== Plain-text document sources ==
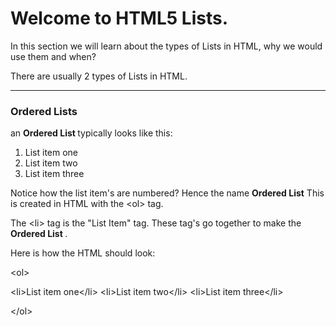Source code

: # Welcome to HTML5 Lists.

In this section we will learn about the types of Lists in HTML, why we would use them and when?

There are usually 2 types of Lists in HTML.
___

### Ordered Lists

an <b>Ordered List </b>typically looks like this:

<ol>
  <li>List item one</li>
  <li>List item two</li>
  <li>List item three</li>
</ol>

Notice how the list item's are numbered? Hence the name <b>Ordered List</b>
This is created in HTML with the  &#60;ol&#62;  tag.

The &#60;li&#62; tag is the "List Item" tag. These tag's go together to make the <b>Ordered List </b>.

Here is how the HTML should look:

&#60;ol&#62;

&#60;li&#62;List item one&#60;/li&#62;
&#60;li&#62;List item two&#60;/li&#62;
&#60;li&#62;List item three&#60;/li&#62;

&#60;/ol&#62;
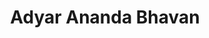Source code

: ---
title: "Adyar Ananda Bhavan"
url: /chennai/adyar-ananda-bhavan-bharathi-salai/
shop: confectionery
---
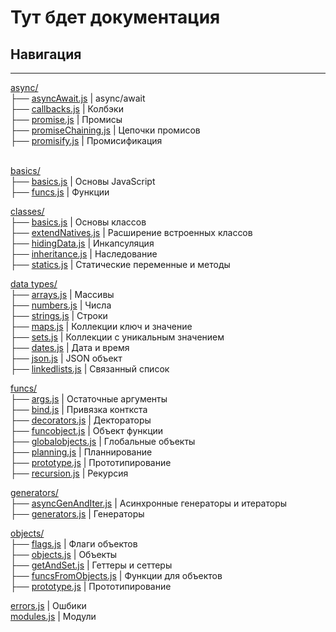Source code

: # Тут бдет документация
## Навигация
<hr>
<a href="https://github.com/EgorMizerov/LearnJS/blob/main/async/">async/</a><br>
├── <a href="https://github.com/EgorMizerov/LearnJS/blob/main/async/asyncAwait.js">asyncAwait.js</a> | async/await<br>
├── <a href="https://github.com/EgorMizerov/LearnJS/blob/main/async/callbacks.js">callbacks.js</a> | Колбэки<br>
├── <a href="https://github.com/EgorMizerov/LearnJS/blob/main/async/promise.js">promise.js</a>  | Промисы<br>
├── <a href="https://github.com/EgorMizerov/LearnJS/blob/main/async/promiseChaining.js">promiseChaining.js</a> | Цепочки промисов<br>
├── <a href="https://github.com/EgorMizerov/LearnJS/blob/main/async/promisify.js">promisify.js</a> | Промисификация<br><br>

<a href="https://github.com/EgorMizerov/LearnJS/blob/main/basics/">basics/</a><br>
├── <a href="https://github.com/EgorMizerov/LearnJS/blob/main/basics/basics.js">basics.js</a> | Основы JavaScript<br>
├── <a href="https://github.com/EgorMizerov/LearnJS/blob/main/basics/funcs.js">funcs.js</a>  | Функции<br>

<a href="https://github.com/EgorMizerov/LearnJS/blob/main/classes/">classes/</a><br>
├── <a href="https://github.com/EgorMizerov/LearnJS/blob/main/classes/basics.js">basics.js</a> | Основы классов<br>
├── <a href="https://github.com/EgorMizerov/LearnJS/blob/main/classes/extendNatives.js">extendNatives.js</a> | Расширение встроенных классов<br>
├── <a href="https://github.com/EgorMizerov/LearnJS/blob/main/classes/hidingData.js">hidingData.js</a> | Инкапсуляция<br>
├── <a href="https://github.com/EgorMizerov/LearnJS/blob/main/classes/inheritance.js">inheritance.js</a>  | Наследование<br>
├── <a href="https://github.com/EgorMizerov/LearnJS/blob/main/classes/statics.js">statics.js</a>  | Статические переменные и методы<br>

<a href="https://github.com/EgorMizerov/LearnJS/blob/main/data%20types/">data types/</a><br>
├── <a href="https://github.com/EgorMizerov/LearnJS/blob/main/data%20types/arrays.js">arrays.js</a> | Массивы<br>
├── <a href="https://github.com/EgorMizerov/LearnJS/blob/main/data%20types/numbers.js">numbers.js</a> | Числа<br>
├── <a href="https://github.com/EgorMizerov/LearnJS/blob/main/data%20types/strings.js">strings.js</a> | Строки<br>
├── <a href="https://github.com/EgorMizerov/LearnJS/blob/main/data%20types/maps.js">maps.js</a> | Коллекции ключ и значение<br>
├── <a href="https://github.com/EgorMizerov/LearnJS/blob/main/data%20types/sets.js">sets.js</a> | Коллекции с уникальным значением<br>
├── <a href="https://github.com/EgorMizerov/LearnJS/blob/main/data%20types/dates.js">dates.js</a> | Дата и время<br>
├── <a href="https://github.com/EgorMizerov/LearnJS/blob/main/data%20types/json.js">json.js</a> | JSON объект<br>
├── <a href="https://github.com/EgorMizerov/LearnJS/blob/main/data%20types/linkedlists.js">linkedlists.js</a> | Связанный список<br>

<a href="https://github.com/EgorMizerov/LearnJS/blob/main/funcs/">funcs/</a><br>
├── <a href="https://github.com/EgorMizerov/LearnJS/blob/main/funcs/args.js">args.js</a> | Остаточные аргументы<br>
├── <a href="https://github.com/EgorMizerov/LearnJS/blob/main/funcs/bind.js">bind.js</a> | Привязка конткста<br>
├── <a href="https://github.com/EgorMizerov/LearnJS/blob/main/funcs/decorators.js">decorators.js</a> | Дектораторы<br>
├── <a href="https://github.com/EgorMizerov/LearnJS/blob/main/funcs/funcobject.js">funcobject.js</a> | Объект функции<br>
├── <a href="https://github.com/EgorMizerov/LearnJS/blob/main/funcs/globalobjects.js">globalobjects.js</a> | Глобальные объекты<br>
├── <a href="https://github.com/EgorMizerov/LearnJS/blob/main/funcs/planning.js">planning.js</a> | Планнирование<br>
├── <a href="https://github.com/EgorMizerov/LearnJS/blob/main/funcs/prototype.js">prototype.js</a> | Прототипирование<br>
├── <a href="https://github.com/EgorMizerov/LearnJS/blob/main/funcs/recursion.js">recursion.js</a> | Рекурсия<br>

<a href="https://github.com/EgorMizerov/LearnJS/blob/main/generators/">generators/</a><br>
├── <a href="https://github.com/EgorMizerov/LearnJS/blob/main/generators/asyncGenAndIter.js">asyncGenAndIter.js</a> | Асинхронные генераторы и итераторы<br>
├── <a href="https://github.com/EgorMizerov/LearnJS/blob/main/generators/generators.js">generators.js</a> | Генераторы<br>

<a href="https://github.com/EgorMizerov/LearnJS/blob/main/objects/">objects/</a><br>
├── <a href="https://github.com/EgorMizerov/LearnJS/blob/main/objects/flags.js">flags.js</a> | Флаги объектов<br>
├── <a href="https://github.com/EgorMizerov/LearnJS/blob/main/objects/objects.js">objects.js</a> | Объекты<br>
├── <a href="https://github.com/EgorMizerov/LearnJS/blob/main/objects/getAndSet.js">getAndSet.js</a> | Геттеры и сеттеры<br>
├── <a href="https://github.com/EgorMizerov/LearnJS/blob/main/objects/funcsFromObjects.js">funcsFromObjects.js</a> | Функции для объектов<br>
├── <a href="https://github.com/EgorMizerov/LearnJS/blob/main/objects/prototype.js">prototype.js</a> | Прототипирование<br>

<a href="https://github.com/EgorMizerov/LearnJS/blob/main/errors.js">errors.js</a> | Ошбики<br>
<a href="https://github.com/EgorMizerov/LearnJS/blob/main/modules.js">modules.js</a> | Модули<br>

== TASK ==
Above are the records; copy them exactly without the pictures.

== ANSWER SECTION ==
Source code

: # Welcome to HTML5 Lists.

In this section we will learn about the types of Lists in HTML, why we would use them and when?

There are usually 2 types of Lists in HTML.
___

### Ordered Lists

an <b>Ordered List </b>typically looks like this:

<ol>
  <li>List item one</li>
  <li>List item two</li>
  <li>List item three</li>
</ol>

Notice how the list item's are numbered? Hence the name <b>Ordered List</b>
This is created in HTML with the  &#60;ol&#62;  tag.

The &#60;li&#62; tag is the "List Item" tag. These tag's go together to make the <b>Ordered List </b>.

Here is how the HTML should look:

&#60;ol&#62;

&#60;li&#62;List item one&#60;/li&#62;
&#60;li&#62;List item two&#60;/li&#62;
&#60;li&#62;List item three&#60;/li&#62;

&#60;/ol&#62;
Source code

: ---
title: "Adyar Ananda Bhavan"
url: /chennai/adyar-ananda-bhavan-bharathi-salai/
shop: confectionery
---
Source code

: # Тут бдет документация
## Навигация
<hr>
<a href="https://github.com/EgorMizerov/LearnJS/blob/main/async/">async/</a><br>
├── <a href="https://github.com/EgorMizerov/LearnJS/blob/main/async/asyncAwait.js">asyncAwait.js</a> | async/await<br>
├── <a href="https://github.com/EgorMizerov/LearnJS/blob/main/async/callbacks.js">callbacks.js</a> | Колбэки<br>
├── <a href="https://github.com/EgorMizerov/LearnJS/blob/main/async/promise.js">promise.js</a>  | Промисы<br>
├── <a href="https://github.com/EgorMizerov/LearnJS/blob/main/async/promiseChaining.js">promiseChaining.js</a> | Цепочки промисов<br>
├── <a href="https://github.com/EgorMizerov/LearnJS/blob/main/async/promisify.js">promisify.js</a> | Промисификация<br><br>

<a href="https://github.com/EgorMizerov/LearnJS/blob/main/basics/">basics/</a><br>
├── <a href="https://github.com/EgorMizerov/LearnJS/blob/main/basics/basics.js">basics.js</a> | Основы JavaScript<br>
├── <a href="https://github.com/EgorMizerov/LearnJS/blob/main/basics/funcs.js">funcs.js</a>  | Функции<br>

<a href="https://github.com/EgorMizerov/LearnJS/blob/main/classes/">classes/</a><br>
├── <a href="https://github.com/EgorMizerov/LearnJS/blob/main/classes/basics.js">basics.js</a> | Основы классов<br>
├── <a href="https://github.com/EgorMizerov/LearnJS/blob/main/classes/extendNatives.js">extendNatives.js</a> | Расширение встроенных классов<br>
├── <a href="https://github.com/EgorMizerov/LearnJS/blob/main/classes/hidingData.js">hidingData.js</a> | Инкапсуляция<br>
├── <a href="https://github.com/EgorMizerov/LearnJS/blob/main/classes/inheritance.js">inheritance.js</a>  | Наследование<br>
├── <a href="https://github.com/EgorMizerov/LearnJS/blob/main/classes/statics.js">statics.js</a>  | Статические переменные и методы<br>

<a href="https://github.com/EgorMizerov/LearnJS/blob/main/data%20types/">data types/</a><br>
├── <a href="https://github.com/EgorMizerov/LearnJS/blob/main/data%20types/arrays.js">arrays.js</a> | Массивы<br>
├── <a href="https://github.com/EgorMizerov/LearnJS/blob/main/data%20types/numbers.js">numbers.js</a> | Числа<br>
├── <a href="https://github.com/EgorMizerov/LearnJS/blob/main/data%20types/strings.js">strings.js</a> | Строки<br>
├── <a href="https://github.com/EgorMizerov/LearnJS/blob/main/data%20types/maps.js">maps.js</a> | Коллекции ключ и значение<br>
├── <a href="https://github.com/EgorMizerov/LearnJS/blob/main/data%20types/sets.js">sets.js</a> | Коллекции с уникальным значением<br>
├── <a href="https://github.com/EgorMizerov/LearnJS/blob/main/data%20types/dates.js">dates.js</a> | Дата и время<br>
├── <a href="https://github.com/EgorMizerov/LearnJS/blob/main/data%20types/json.js">json.js</a> | JSON объект<br>
├── <a href="https://github.com/EgorMizerov/LearnJS/blob/main/data%20types/linkedlists.js">linkedlists.js</a> | Связанный список<br>

<a href="https://github.com/EgorMizerov/LearnJS/blob/main/funcs/">funcs/</a><br>
├── <a href="https://github.com/EgorMizerov/LearnJS/blob/main/funcs/args.js">args.js</a> | Остаточные аргументы<br>
├── <a href="https://github.com/EgorMizerov/LearnJS/blob/main/funcs/bind.js">bind.js</a> | Привязка конткста<br>
├── <a href="https://github.com/EgorMizerov/LearnJS/blob/main/funcs/decorators.js">decorators.js</a> | Дектораторы<br>
├── <a href="https://github.com/EgorMizerov/LearnJS/blob/main/funcs/funcobject.js">funcobject.js</a> | Объект функции<br>
├── <a href="https://github.com/EgorMizerov/LearnJS/blob/main/funcs/globalobjects.js">globalobjects.js</a> | Глобальные объекты<br>
├── <a href="https://github.com/EgorMizerov/LearnJS/blob/main/funcs/planning.js">planning.js</a> | Планнирование<br>
├── <a href="https://github.com/EgorMizerov/LearnJS/blob/main/funcs/prototype.js">prototype.js</a> | Прототипирование<br>
├── <a href="https://github.com/EgorMizerov/LearnJS/blob/main/funcs/recursion.js">recursion.js</a> | Рекурсия<br>

<a href="https://github.com/EgorMizerov/LearnJS/blob/main/generators/">generators/</a><br>
├── <a href="https://github.com/EgorMizerov/LearnJS/blob/main/generators/asyncGenAndIter.js">asyncGenAndIter.js</a> | Асинхронные генераторы и итераторы<br>
├── <a href="https://github.com/EgorMizerov/LearnJS/blob/main/generators/generators.js">generators.js</a> | Генераторы<br>

<a href="https://github.com/EgorMizerov/LearnJS/blob/main/objects/">objects/</a><br>
├── <a href="https://github.com/EgorMizerov/LearnJS/blob/main/objects/flags.js">flags.js</a> | Флаги объектов<br>
├── <a href="https://github.com/EgorMizerov/LearnJS/blob/main/objects/objects.js">objects.js</a> | Объекты<br>
├── <a href="https://github.com/EgorMizerov/LearnJS/blob/main/objects/getAndSet.js">getAndSet.js</a> | Геттеры и сеттеры<br>
├── <a href="https://github.com/EgorMizerov/LearnJS/blob/main/objects/funcsFromObjects.js">funcsFromObjects.js</a> | Функции для объектов<br>
├── <a href="https://github.com/EgorMizerov/LearnJS/blob/main/objects/prototype.js">prototype.js</a> | Прототипирование<br>

<a href="https://github.com/EgorMizerov/LearnJS/blob/main/errors.js">errors.js</a> | Ошбики<br>
<a href="https://github.com/EgorMizerov/LearnJS/blob/main/modules.js">modules.js</a> | Модули<br>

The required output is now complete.